| TASK DESCRIPTION |
Could you set down every record below exactly as it appears?

| DATA UNDER STUDY |
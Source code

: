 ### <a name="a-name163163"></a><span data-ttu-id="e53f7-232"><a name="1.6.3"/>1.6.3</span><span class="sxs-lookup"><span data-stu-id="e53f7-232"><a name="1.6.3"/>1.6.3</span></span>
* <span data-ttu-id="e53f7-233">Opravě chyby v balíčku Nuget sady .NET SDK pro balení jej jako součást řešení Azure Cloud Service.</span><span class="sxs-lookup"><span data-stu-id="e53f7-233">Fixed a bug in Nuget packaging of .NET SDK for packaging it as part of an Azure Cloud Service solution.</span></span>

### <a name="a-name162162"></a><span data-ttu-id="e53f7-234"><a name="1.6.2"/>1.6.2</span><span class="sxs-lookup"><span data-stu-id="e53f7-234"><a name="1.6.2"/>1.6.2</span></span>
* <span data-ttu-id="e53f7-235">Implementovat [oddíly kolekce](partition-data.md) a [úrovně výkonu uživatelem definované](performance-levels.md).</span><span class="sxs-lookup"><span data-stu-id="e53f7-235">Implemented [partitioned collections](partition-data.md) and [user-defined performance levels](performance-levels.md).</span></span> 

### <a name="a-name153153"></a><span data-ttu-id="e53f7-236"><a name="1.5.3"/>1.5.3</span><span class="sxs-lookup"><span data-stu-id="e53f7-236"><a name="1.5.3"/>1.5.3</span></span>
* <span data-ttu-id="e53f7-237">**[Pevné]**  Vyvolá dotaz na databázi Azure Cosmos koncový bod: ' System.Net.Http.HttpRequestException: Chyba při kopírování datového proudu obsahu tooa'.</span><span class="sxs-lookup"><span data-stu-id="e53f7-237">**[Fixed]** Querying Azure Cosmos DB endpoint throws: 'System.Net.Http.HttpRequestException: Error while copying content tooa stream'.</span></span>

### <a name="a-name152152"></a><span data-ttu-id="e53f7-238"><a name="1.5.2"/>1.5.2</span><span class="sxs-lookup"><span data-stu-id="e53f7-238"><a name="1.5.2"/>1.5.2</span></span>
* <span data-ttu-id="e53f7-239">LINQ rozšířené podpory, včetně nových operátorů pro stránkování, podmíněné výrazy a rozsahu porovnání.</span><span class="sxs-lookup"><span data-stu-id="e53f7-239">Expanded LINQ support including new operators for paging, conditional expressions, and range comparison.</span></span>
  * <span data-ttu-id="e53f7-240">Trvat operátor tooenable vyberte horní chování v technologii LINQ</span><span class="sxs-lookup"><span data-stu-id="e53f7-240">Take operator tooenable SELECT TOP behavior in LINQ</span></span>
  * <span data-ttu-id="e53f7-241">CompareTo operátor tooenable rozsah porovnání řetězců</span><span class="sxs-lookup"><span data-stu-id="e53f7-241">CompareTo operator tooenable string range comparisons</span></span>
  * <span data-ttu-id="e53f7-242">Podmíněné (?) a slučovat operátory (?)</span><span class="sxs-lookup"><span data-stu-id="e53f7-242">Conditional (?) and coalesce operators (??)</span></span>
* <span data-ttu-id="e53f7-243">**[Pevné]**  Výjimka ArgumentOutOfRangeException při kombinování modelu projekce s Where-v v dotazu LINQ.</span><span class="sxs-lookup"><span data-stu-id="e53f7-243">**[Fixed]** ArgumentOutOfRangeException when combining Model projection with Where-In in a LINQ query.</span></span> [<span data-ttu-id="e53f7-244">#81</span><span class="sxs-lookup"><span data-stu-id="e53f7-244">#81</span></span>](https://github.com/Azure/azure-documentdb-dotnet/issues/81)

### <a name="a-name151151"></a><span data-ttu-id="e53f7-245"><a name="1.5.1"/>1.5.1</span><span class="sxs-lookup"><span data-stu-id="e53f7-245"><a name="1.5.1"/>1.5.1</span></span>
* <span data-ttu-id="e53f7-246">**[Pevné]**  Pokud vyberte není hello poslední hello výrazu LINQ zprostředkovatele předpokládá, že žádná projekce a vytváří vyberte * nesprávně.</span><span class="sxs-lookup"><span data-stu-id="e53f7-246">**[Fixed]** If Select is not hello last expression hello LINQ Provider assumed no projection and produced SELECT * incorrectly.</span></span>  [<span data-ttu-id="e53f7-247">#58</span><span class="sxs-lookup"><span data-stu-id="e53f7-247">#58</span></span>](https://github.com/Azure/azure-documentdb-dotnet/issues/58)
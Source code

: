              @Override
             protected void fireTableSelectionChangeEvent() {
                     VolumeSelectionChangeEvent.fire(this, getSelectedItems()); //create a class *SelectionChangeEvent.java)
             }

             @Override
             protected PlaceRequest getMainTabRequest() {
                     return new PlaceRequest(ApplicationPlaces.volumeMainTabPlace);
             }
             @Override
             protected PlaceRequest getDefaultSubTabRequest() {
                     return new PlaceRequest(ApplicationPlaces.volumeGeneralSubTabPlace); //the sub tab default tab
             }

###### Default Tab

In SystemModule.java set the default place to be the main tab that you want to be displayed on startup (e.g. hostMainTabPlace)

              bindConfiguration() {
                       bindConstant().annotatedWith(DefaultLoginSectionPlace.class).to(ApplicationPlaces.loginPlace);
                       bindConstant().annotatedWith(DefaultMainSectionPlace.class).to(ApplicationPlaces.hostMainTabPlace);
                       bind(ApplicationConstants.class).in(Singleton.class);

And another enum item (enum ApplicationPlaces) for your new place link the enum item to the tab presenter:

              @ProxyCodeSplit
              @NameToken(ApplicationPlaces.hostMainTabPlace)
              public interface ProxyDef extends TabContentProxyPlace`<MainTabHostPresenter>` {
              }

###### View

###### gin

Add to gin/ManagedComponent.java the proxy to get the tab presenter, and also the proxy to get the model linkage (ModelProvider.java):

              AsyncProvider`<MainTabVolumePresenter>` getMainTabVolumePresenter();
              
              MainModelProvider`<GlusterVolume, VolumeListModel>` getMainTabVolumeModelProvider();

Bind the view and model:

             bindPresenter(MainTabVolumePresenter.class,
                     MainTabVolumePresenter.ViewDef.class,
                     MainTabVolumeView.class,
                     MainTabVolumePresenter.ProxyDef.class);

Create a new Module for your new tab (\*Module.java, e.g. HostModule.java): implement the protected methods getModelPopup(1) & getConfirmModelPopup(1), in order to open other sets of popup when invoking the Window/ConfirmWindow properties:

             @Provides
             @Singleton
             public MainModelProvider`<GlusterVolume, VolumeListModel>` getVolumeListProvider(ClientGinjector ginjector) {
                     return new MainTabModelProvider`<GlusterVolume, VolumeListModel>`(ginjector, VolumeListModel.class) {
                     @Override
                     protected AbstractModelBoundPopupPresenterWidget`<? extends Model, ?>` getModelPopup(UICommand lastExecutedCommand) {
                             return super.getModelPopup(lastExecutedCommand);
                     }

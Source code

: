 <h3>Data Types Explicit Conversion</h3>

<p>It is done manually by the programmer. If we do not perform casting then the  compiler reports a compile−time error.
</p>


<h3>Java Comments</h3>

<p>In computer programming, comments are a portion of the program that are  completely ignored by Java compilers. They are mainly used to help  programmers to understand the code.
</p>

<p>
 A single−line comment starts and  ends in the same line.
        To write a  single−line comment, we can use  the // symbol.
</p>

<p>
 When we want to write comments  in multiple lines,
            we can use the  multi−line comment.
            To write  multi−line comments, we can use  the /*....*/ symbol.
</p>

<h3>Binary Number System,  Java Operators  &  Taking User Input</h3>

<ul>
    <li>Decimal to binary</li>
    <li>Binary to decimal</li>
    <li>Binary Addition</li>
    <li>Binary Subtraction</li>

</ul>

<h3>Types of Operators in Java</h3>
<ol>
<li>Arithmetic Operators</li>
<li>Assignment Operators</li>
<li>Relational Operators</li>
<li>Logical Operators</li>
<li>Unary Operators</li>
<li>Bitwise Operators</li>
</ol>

| TASK RESULT |
Source code

: ### <a name="a-name163163"></a><span data-ttu-id="e53f7-232"><a name="1.6.3"/>1.6.3</span><span class="sxs-lookup"><span data-stu-id="e53f7-232"><a name="1.6.3"/>1.6.3</span></span>
* <span data-ttu-id="e53f7-233">Opravě chyby v balíčku Nuget sady .NET SDK pro balení jej jako součást řešení Azure Cloud Service.</span><span class="sxs-lookup"><span data-stu-id="e53f7-233">Fixed a bug in Nuget packaging of .NET SDK for packaging it as part of an Azure Cloud Service solution.</span></span>

### <a name="a-name162162"></a><span data-ttu-id="e53f7-234"><a name="1.6.2"/>1.6.2</span><span class="sxs-lookup"><span data-stu-id="e53f7-234"><a name="1.6.2"/>1.6.2</span></span>
* <span data-ttu-id="e53f7-235">Implementovat [oddíly kolekce](partition-data.md) a [úrovně výkonu uživatelem definované](performance-levels.md).</span><span class="sxs-lookup"><span data-stu-id="e53f7-235">Implemented [partitioned collections](partition-data.md) and [user-defined performance levels](performance-levels.md).</span></span> 

### <a name="a-name153153"></a><span data-ttu-id="e53f7-236"><a name="1.5.3"/>1.5.3</span><span class="sxs-lookup"><span data-stu-id="e53f7-236"><a name="1.5.3"/>1.5.3</span></span>
* <span data-ttu-id="e53f7-237">**[Pevné]**  Vyvolá dotaz na databázi Azure Cosmos koncový bod: ' System.Net.Http.HttpRequestException: Chyba při kopírování datového proudu obsahu tooa'.</span><span class="sxs-lookup"><span data-stu-id="e53f7-237">**[Fixed]** Querying Azure Cosmos DB endpoint throws: 'System.Net.Http.HttpRequestException: Error while copying content tooa stream'.</span></span>

### <a name="a-name152152"></a><span data-ttu-id="e53f7-238"><a name="1.5.2"/>1.5.2</span><span class="sxs-lookup"><span data-stu-id="e53f7-238"><a name="1.5.2"/>1.5.2</span></span>
* <span data-ttu-id="e53f7-239">LINQ rozšířené podpory, včetně nových operátorů pro stránkování, podmíněné výrazy a rozsahu porovnání.</span><span class="sxs-lookup"><span data-stu-id="e53f7-239">Expanded LINQ support including new operators for paging, conditional expressions, and range comparison.</span></span>
  * <span data-ttu-id="e53f7-240">Trvat operátor tooenable vyberte horní chování v technologii LINQ</span><span class="sxs-lookup"><span data-stu-id="e53f7-240">Take operator tooenable SELECT TOP behavior in LINQ</span></span>
  * <span data-ttu-id="e53f7-241">CompareTo operátor tooenable rozsah porovnání řetězců</span><span class="sxs-lookup"><span data-stu-id="e53f7-241">CompareTo operator tooenable string range comparisons</span></span>
  * <span data-ttu-id="e53f7-242">Podmíněné (?) a slučovat operátory (?)</span><span class="sxs-lookup"><span data-stu-id="e53f7-242">Conditional (?) and coalesce operators (??)</span></span>
* <span data-ttu-id="e53f7-243">**[Pevné]**  Výjimka ArgumentOutOfRangeException při kombinování modelu projekce s Where-v v dotazu LINQ.</span><span class="sxs-lookup"><span data-stu-id="e53f7-243">**[Fixed]** ArgumentOutOfRangeException when combining Model projection with Where-In in a LINQ query.</span></span> [<span data-ttu-id="e53f7-244">#81</span><span class="sxs-lookup"><span data-stu-id="e53f7-244">#81</span></span>](https://github.com/Azure/azure-documentdb-dotnet/issues/81)

### <a name="a-name151151"></a><span data-ttu-id="e53f7-245"><a name="1.5.1"/>1.5.1</span><span class="sxs-lookup"><span data-stu-id="e53f7-245"><a name="1.5.1"/>1.5.1</span></span>
* <span data-ttu-id="e53f7-246">**[Pevné]**  Pokud vyberte není hello poslední hello výrazu LINQ zprostředkovatele předpokládá, že žádná projekce a vytváří vyberte * nesprávně.</span><span class="sxs-lookup"><span data-stu-id="e53f7-246">**[Fixed]** If Select is not hello last expression hello LINQ Provider assumed no projection and produced SELECT * incorrectly.</span></span>  [<span data-ttu-id="e53f7-247">#58</span><span class="sxs-lookup"><span data-stu-id="e53f7-247">#58</span></span>](https://github.com/Azure/azure-documentdb-dotnet/issues/58)
Source code

:              @Override
             protected void fireTableSelectionChangeEvent() {
                     VolumeSelectionChangeEvent.fire(this, getSelectedItems()); //create a class *SelectionChangeEvent.java)
             }

             @Override
             protected PlaceRequest getMainTabRequest() {
                     return new PlaceRequest(ApplicationPlaces.volumeMainTabPlace);
             }
             @Override
             protected PlaceRequest getDefaultSubTabRequest() {
                     return new PlaceRequest(ApplicationPlaces.volumeGeneralSubTabPlace); //the sub tab default tab
             }

###### Default Tab

In SystemModule.java set the default place to be the main tab that you want to be displayed on startup (e.g. hostMainTabPlace)

              bindConfiguration() {
                       bindConstant().annotatedWith(DefaultLoginSectionPlace.class).to(ApplicationPlaces.loginPlace);
                       bindConstant().annotatedWith(DefaultMainSectionPlace.class).to(ApplicationPlaces.hostMainTabPlace);
                       bind(ApplicationConstants.class).in(Singleton.class);

And another enum item (enum ApplicationPlaces) for your new place link the enum item to the tab presenter:

              @ProxyCodeSplit
              @NameToken(ApplicationPlaces.hostMainTabPlace)
              public interface ProxyDef extends TabContentProxyPlace`<MainTabHostPresenter>` {
              }

###### View

###### gin

Add to gin/ManagedComponent.java the proxy to get the tab presenter, and also the proxy to get the model linkage (ModelProvider.java):

              AsyncProvider`<MainTabVolumePresenter>` getMainTabVolumePresenter();
              
              MainModelProvider`<GlusterVolume, VolumeListModel>` getMainTabVolumeModelProvider();

Bind the view and model:

             bindPresenter(MainTabVolumePresenter.class,
                     MainTabVolumePresenter.ViewDef.class,
                     MainTabVolumeView.class,
                     MainTabVolumePresenter.ProxyDef.class);

Create a new Module for your new tab (\*Module.java, e.g. HostModule.java): implement the protected methods getModelPopup(1) & getConfirmModelPopup(1), in order to open other sets of popup when invoking the Window/ConfirmWindow properties:

             @Provides
             @Singleton
             public MainModelProvider`<GlusterVolume, VolumeListModel>` getVolumeListProvider(ClientGinjector ginjector) {
                     return new MainTabModelProvider`<GlusterVolume, VolumeListModel>`(ginjector, VolumeListModel.class) {
                     @Override
                     protected AbstractModelBoundPopupPresenterWidget`<? extends Model, ?>` getModelPopup(UICommand lastExecutedCommand) {
                             return super.getModelPopup(lastExecutedCommand);
                     }

Source code

: <h3>Data Types Explicit Conversion</h3>

<p>It is done manually by the programmer. If we do not perform casting then the  compiler reports a compile−time error.
</p>


<h3>Java Comments</h3>

<p>In computer programming, comments are a portion of the program that are  completely ignored by Java compilers. They are mainly used to help  programmers to understand the code.
</p>

<p>
 A single−line comment starts and  ends in the same line.
        To write a  single−line comment, we can use  the // symbol.
</p>

<p>
 When we want to write comments  in multiple lines,
            we can use the  multi−line comment.
            To write  multi−line comments, we can use  the /*....*/ symbol.
</p>

<h3>Binary Number System,  Java Operators  &  Taking User Input</h3>

<ul>
    <li>Decimal to binary</li>
    <li>Binary to decimal</li>
    <li>Binary Addition</li>
    <li>Binary Subtraction</li>

</ul>

<h3>Types of Operators in Java</h3>
<ol>
<li>Arithmetic Operators</li>
<li>Assignment Operators</li>
<li>Relational Operators</li>
<li>Logical Operators</li>
<li>Unary Operators</li>
<li>Bitwise Operators</li>
</ol>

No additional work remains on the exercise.